I will say, however, that in spite of all this nonsensical, blatantly misogynistic talk about how Paula Broadwell seduced a saintly man whose only flaw was in caring too deeply about others, I still got a kick out of this:
Why do we care about the private lives of celebrities? I guess it’s because we want to believe that they’re like the people they portray in their art. Usually, they aren’t, but that doesn’t mean they can’t still embody some of those qualities. I was heartbroken to read about Henry Fonda’s personal life and hear him described as temperamental, cold, and narcissistic. He not only starred in and produced 12 Angry Men, one of my favorite films of all time, but represented something fundamentally honest, altruistic, and noble in basically everything I’ve seen him in besides Once Upon a Time in the West. Maybe he wasn’t like that. Then again, maybe he was more like that than people give him credit for. His children both report that he was not a very good father. But plenty of good people have troubled relationships with their kids. I get along with my mother right now, but for much of my life, that was not the case, and the fact that virtually everyone who encountered her thought she was wonderful exacerbated rather than soothed my resentment. I kind of have to believe that in spite of his numerous flaws, Henry Fonda was somehow more than the sum of his parts, that it wasn’t an accident or some act of mass deception that turned him into the icon that he is. I have similar feelings about Christopher Eccleston, the 9th Doctor, who was described by at least one of his castmates on Doctor Who as cranky and, frankly, just not a fun person to be around. I can be like that, but I don’t think that tells you everything about a person.
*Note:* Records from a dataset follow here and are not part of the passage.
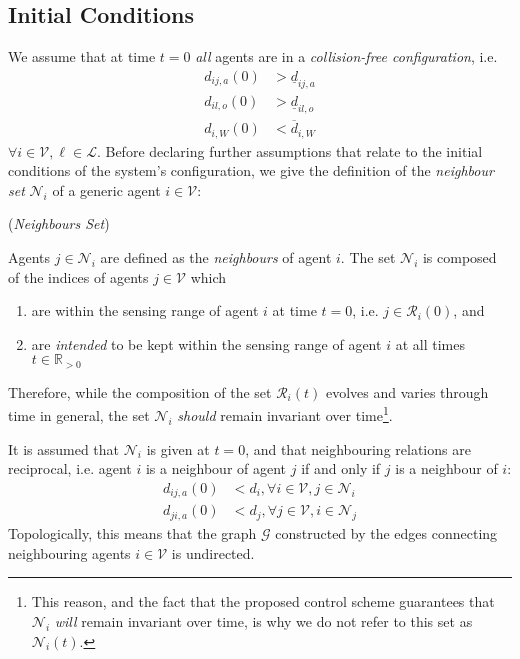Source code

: \subsection{Initial Conditions}

We assume that at time $t=0$ \textit{all} agents are in a
\textit{collision-free configuration}, i.e.
\begin{subequations}
\begin{align}
    d_{ij,a}(0) &> \underline{d}_{ij,a} \\
    d_{il,o}(0) &> \underline{d}_{il,o} \\
    d_{i,W}(0)  &< \overline{d}_{i,W}
\label{eq:initially_coll_free}
\end{align}
\end{subequations}
$\forall i \in \mathcal{V}, \ell \in \mathcal{L}$. Before declaring further
assumptions that relate to the initial conditions of the system's configuration,
we give the definition of the \textit{neighbour set} $\mathcal{N}_i$ of a
generic agent $i \in \mathcal{V}$:
\begin{bw_box}
\begin{definition} (\textit{Neighbours Set})

Agents $j \in \mathcal{N}_i$ are defined as the \textit{neighbours} of
agent $i$. The set $\mathcal{N}_i$ is composed of the indices of agents
$j \in \mathcal{V}$ which
\begin{enumerate}
  \item are within the sensing range of agent $i$ at time $t=0$, i.e.
    $j \in \mathcal{R}_i(0)$, and
  \item are \textit{intended} to be kept within the sensing range of agent $i$ at all
    times $t \in \mathbb{R}_{> 0}$
\end{enumerate}
\end{definition}
\end{bw_box}

Therefore, while the composition of the set $\mathcal{R}_i(t)$ evolves and
varies through time in general, the set $\mathcal{N}_i$ \textit{should} remain
invariant over time\footnote{This reason, and the fact that the proposed
control scheme guarantees that $\mathcal{N}_i$ \textit{will} remain invariant
over time, is why we do not refer to this set as $\mathcal{N}_i(t)$.}.

It is assumed that $\mathcal{N}_i$ is given at $t=0$, and that neighbouring
relations are reciprocal, i.e. agent $i$ is a neighbour of agent $j$ if and
only if $j$ is a neighbour of $i$:
\begin{subequations}
\begin{align}
  d_{ij,a}(0) &< d_i, \forall i \in \mathcal{V}, j \in \mathcal{N}_i \label{eq:initially_connected_0} \\
  d_{ji,a}(0) &< d_j, \forall j \in \mathcal{V}, i \in \mathcal{N}_j \label{eq:initially_connected_1}
\end{align}
\end{subequations}
Topologically, this means that the graph $\mathcal{G}$ constructed by the edges
connecting neighbouring agents $i \in \mathcal{V}$ is undirected.

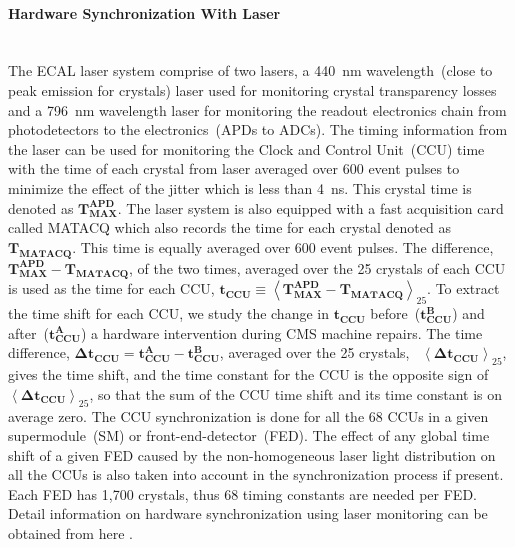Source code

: \paragraph{Hardware Synchronization With Laser}\mbox{}\\
The ECAL laser system comprise of two lasers, a 440~nm wavelength~(close to peak emission for \pb crystals) laser used for monitoring crystal transparency losses and a 796~nm wavelength laser for monitoring the readout electronics chain from photodetectors to the electronics~(\ie APDs to ADCs). The timing information from the laser can be used for monitoring the Clock and Control Unit~(CCU) time with the time of each crystal from laser averaged over 600 event pulses to minimize the effect of the jitter which is less than 4~ns. This crystal time is denoted as $\mathbf{T^{APD}_{MAX}}$. The laser system is also equipped with a fast acquisition card called MATACQ which also records the time for each crystal denoted as $\mathbf{T_{MATACQ}}$. This time is equally averaged over 600 event pulses.
The difference, $ \mathbf{T^{APD}_{MAX}} - \mathbf{T_{MATACQ}}$, of the two times, averaged over the  25 crystals of each CCU is used as the time for each CCU, \ie $\mathbf{t_{CCU}} \equiv \left\langle \mathbf{T^{APD}_{MAX} - T_{MATACQ}} \right\rangle_{25} $. 
To extract the time shift for each CCU, we study the change in $\mathbf{t_{CCU}}$ before~($\mathbf{t^{B}_{CCU}} $) and after~($\mathbf{t^{A}_{CCU}} $) a hardware intervention during CMS machine repairs.  
The time difference, $\mathbf{\Delta t_{CCU}} = \mathbf{t^{A}_{CCU} - t^{B}_{CCU}}$, averaged over the 25 crystals, \ie ~$\left\langle \mathbf{\Delta t_{CCU}} \right\rangle_{25}$, gives the time shift, and the time constant for the CCU is the opposite sign of $\left\langle \mathbf{\Delta t_{CCU}} \right\rangle_{25} $, so that the sum of the CCU time shift and its time constant is on average zero. The CCU synchronization is done for all the 68 CCUs in a given supermodule~(SM) or front-end-detector~(FED). The effect of any global time shift of a given FED caused by the non-homogeneous laser light distribution on all the CCUs is also taken into account in the synchronization process if present. Each FED has 1,700 \pb crystals, thus 68 timing constants are needed per FED. Detail information on hardware synchronization using laser monitoring can be obtained from here \cite{ECALHW}.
Sometimes it is fair to ask questions about the private nature of somebody we admire, and sometimes, you have to just back the fuck off. It is possible to be a terrible human being and a great artist, but I think most, if not all of the artists, politicians, journalists, and other figures that inspire me do so because I try to look past whatever is superficial about a person and, if I can, glimpse their soul. Gandhi was a deeply flawed man in some ways, but he accomplished many great things. Let us try to see all of his sides rather than just the ones that make us feel comfortable.